Q1(a): “The baseline models… look discontinuous”

All models are trained with full observations. During inference, we apply a mask to set non-observed input values to zero, which can cause output discontinuities, especially with FNO as the model does not guarantee smooth output. Results are smoother after applying the optimization from Question 1(b) (Figure 5 in the PDF). We also considered training on partial observations (Appendix G), where the model maps sparse inputs to full outputs, but this method doesn’t generalize to different sampling patterns. Additionally, using a different PINN codebase with modified hyperparameters [4] results in smoother outputs for the Burgers’ equation (Figure 4 in the PDF).

Q1(b)(c): Suggest optimizing baselines methods

We acknowledge that optimizing the sampling space is another way to run the baselines. We applied this approach, and the results are shown in Table C below and Figure 5 in the PDF. Optimization reduces errors and smooths the solutions. However, the resulting values are smaller due to the smoothing effect from minimizing PDE loss, and the overall error compared to the ground truth remains much higher than DiffusionPDE. This may be due to the difficulty in optimizing the derivatives of noisy $a$ and $u$ . Additionally, optimizing FNO and PINO is slow. While other models were optimized within 30 seconds, FNO and PINO took over 10 minutes to converge. Table B above shows these optimized baselines are slower than DiffusionPDE, likely due to the computational complexity of the Fourier transform.

Table C: Relative errors of solutions (or final states) and coefficients (or initial states) when solving forward and inverse problems respectively with sparse observations after optimizing the baselines. Error rates are used for the inverse problem of Darcy Flow.

		DiffusionPDE	DeepONet	PINO	FNO	PINNs
Darcy Flow	Forward	2.5%	31.3%	32.6%	27.8%	6.9%
	Inverse	3.2%	41.1%	49.2%	49.3%	59.7%
Poisson	Forward	4.5%	73.6%	79.1%	70.5%	77.8%
	Inverse	20.0%	75.0%	115.0%	118.5%	73.9%
Helmholtz	Forward	8.8%	77.6%	67.7%	84.8%	79.2%
	Inverse	22.6%	100.7%	125.3%	131.6%	103.7%
Non-bounded NS	Forward	6.9%	96.5%	93.3%	91.6%	106.1%
	Inverse	10.4%	71.9%	87.8%	89.3%	108.6%
Bounded NS	Forward	3.9%	89.1%	80.8%	81.2%	84.4%
	Inverse	2.7%	88.6%	47.3%	48.7%	82.1%

Q1(c): “Why diffusion process gives better accuracy for PDE problems than other methods like PINNs”

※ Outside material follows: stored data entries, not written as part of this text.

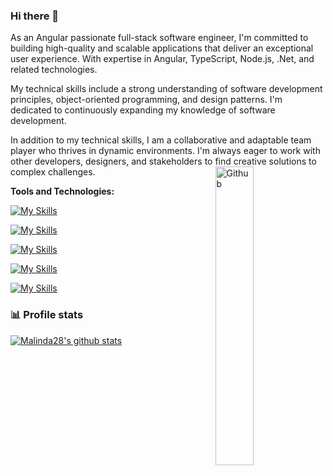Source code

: ### Hi there 👋

<!--
**Malinda28/malinda28** is a ✨ _special_ ✨ repository because its `README.md` (this file) appears on your GitHub profile.


Here are some ideas to get you started:

- 🔭 I’m currently working on ...
- 🌱 I’m currently learning ...
- 👯 I’m looking to collaborate on ...
- 🤔 I’m looking for help with ...
- 💬 Ask me about ...
- 📫 How to reach me: ...
- 😄 Pronouns: ...
- ⚡ Fun fact: ...
-->
As an Angular passionate full-stack software engineer, I'm committed to building high-quality and scalable applications that deliver an exceptional user experience. With expertise in Angular, TypeScript, Node.js, .Net, and related technologies.

My technical skills include a strong understanding of software development principles, object-oriented programming, and design patterns. I'm dedicated to continuously expanding my knowledge of software development. 

In addition to my technical skills, I am a collaborative and adaptable team player who thrives in dynamic environments. I'm always eager to work with other developers, designers, and stakeholders to find creative solutions to complex challenges.
<img width="35%" align="right" alt="Github" src="https://user-images.githubusercontent.com/48678280/88862734-4903af80-d201-11ea-968b-9c939d88a37c.gif" />

<b> Tools and Technologies:</b>
 
 [![My Skills](https://skillicons.dev/icons?i=angular,ts,js,nodejs,rxjs,dotnet,cs)](https://skillicons.dev)
 
 [![My Skills](https://skillicons.dev/icons?i=html,css,sass,bootstrap&theme=light)](https://skillicons.dev)

[![My Skills](https://skillicons.dev/icons?i=aws,azure)](https://skillicons.dev)

[![My Skills](https://skillicons.dev/icons?i=mysql,dynamodb,sqlite)](https://skillicons.dev)

[![My Skills](https://skillicons.dev/icons?i=git,npm,webpack,docker,postman,unity,visualstudio,vscode)](https://skillicons.dev)


### 📊 Profile stats

[![Malinda28's github stats](https://github-readme-stats.vercel.app/api?username=Malinda28&show_icons=true&title_color=fff&icon_color=79ff97&text_color=9f9f9f&bg_color=151515)](https://github.com/SulthanNK/github-readme-stats)
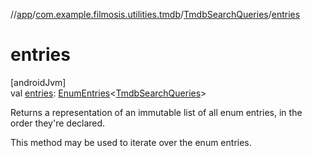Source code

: //[app](../../../index.md)/[com.example.filmosis.utilities.tmdb](../index.md)/[TmdbSearchQueries](index.md)/[entries](entries.md)

# entries

[androidJvm]\
val [entries](entries.md): [EnumEntries](https://kotlinlang.org/api/latest/jvm/stdlib/kotlin.enums/-enum-entries/index.html)&lt;[TmdbSearchQueries](index.md)&gt;

Returns a representation of an immutable list of all enum entries, in the order they're declared.

This method may be used to iterate over the enum entries.
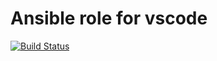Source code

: # Ansible role for vscode

[![Build Status][travisci-badge]][travisci]

<!-- Links Referenced -->

[travisci]:             https://travis-ci.org/govcloud/ansible-role-vscode
[travisci-badge]:       https://travis-ci.org/govcloud/ansible-role-vscode.png?branch=master
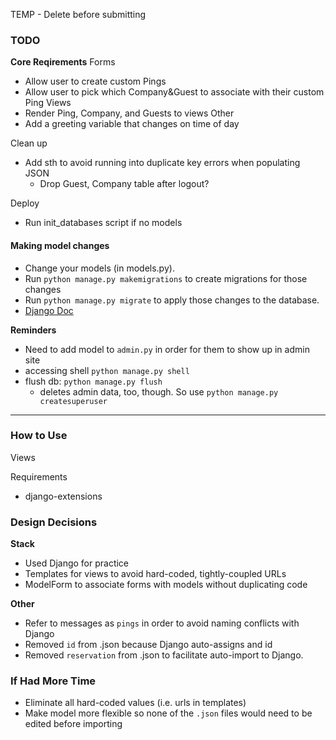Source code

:TEMP - Delete before submitting

### TODO
**Core Reqirements**
Forms
- Allow user to create custom Pings
- Allow user to pick which Company&Guest to associate with their custom Ping
Views
- Render Ping, Company, and Guests to views
Other
- Add a greeting variable that changes on time of day

Clean up
- Add sth to avoid running into duplicate key errors when populating JSON
    - Drop Guest, Company table after logout?
  
Deploy
- Run init_databases script if no models

#### Making model changes 

- Change your models (in models.py).
- Run `python manage.py makemigrations` to create migrations for those changes
- Run `python manage.py migrate` to apply those changes to the database.
- [Django Doc](https://docs.djangoproject.com/en/2.2/intro/tutorial02/)


**Reminders**
- Need to add model to `admin.py` in order for them to show up in admin site
- accessing shell `python manage.py shell`
- flush db: `python manage.py flush`
    - deletes admin data, too, though. So use `python manage.py createsuperuser`

---
### How to Use
Views

Requirements
- django-extensions

### Design Decisions
**Stack**
- Used Django for practice
- Templates for views to avoid hard-coded, tightly-coupled URLs
- ModelForm to associate forms with models without duplicating code

**Other**
- Refer to messages as `pings` in order to avoid naming conflicts with Django
- Removed `id` from .json because Django auto-assigns and id
- Removed `reservation` from .json to facilitate auto-import to Django.

### If Had More Time
- Eliminate all hard-coded values (i.e. urls in templates)
- Make model more flexible so none of the `.json` files would need to be edited before importing
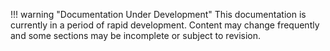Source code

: !!! warning "Documentation Under Development"
    This documentation is currently in a period of rapid development. Content may change frequently and some sections may be incomplete or subject to revision.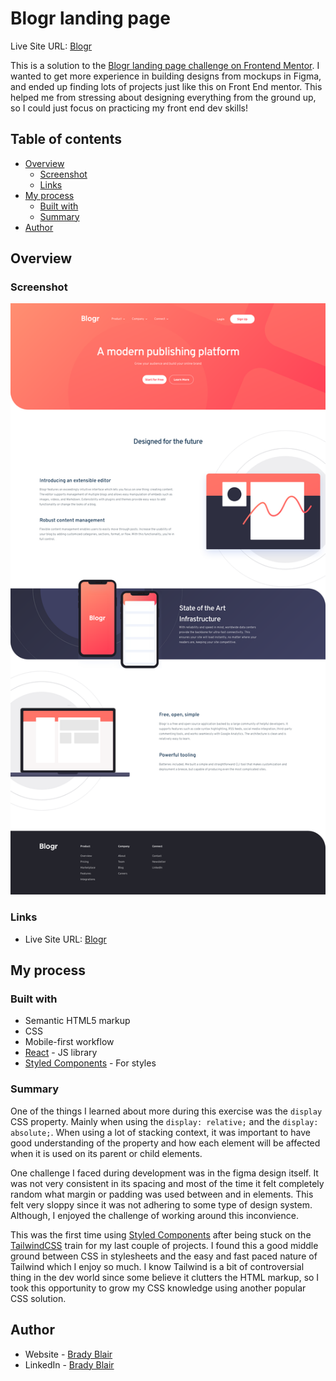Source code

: # Blogr landing page

Live Site URL: [Blogr](https://blogr-babs.netlify.app/)

This is a solution to the [Blogr landing page challenge on Frontend Mentor](https://www.frontendmentor.io/challenges/blogr-landing-page-EX2RLAApP). I wanted to get more experience in building designs from mockups in Figma, and ended up finding lots of projects just like this on Front End mentor. This helped me from stressing about designing everything from the ground up, so I could just focus on practicing my front end dev skills!

## Table of contents

- [Overview](#overview)
  - [Screenshot](#screenshot)
  - [Links](#links)
- [My process](#my-process)
  - [Built with](#built-with)
  - [Summary](#what-i-learned)
- [Author](#author)

## Overview

### Screenshot

![](./docs/fullpage.png)

### Links

- Live Site URL: [Blogr](https://blogr-babs.netlify.app/)

## My process

### Built with

- Semantic HTML5 markup
- CSS
- Mobile-first workflow
- [React](https://reactjs.org/) - JS library
- [Styled Components](https://styled-components.com/) - For styles

### Summary

One of the things I learned about more during this exercise was the `display` CSS property. Mainly when using the `display: relative;` and the `display: absolute;`. When using a lot of stacking context, it was important to have good understanding of the property and how each element will be affected when it is used on its parent or child elements.

One challenge I faced during development was in the figma design itself. It was not very consistent in its spacing and most of the time it felt completely random what margin or padding was used between and in elements. This felt very sloppy since it was not adhering to some type of design system. Although, I enjoyed the challenge of working around this inconvience.

This was the first time using [Styled Components](https://styled-components.com/) after being stuck on the [TailwindCSS](https://tailwindcss.com/) train for my last couple of projects. I found this a good middle ground between CSS in stylesheets and the easy and fast paced nature of Tailwind which I enjoy so much. I know Tailwind is a bit of controversial thing in the dev world since some believe it clutters the HTML markup, so I took this opportunity to grow my CSS knowledge using another popular CSS solution.

## Author

- Website - [Brady Blair](https://bradyblair.netlify.app/)
- LinkedIn - [Brady Blair](https://www.linkedin.com/in/bradyblair20/)
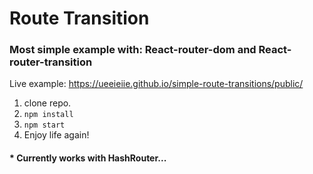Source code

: # Route Transition

### **Most simple** example with: **React-router-dom** and **React-router-transition**

Live example: https://ueeieiie.github.io/simple-route-transitions/public/

1. clone repo.
2. `npm install`
3. `npm start`
4. Enjoy life again!

#### * Currently works with HashRouter...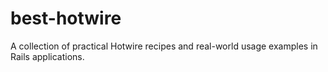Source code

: # best-hotwire
A collection of practical Hotwire recipes and real-world usage examples in Rails applications.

For partial observations, PINNs [1] does not learn any knowledge about the PDE, making it difficult to inpaint the missing parts. Neural operators [2] learn to map the entire coefficient space to the entire solution space and hence have difficulty taking partial observations as input. For full observations, PINNs require iterations of optimization to converge to the solution, which can be vulnerable to local minimal or failure to convergence, leading to higher error. It is also less robust compared to our data-driven method. Our method, on the other hand, enjoys the advantage of combining PDE knowledge and observation guidance through an iterative generative model. Iterative generative models, such as diffusion models, tend to beat feedforward models like GANs.

Q2: “How is the PDE loss computed?”

Sobel filters are applied to the grid with asymmetric padding to compute derivatives. The PDE loss at the boundary is manually set to zero to handle edge effects. This procedure is applied to the pixel space rather than the continuous coordinate space. We promise to supplement these details in the final version of the paper.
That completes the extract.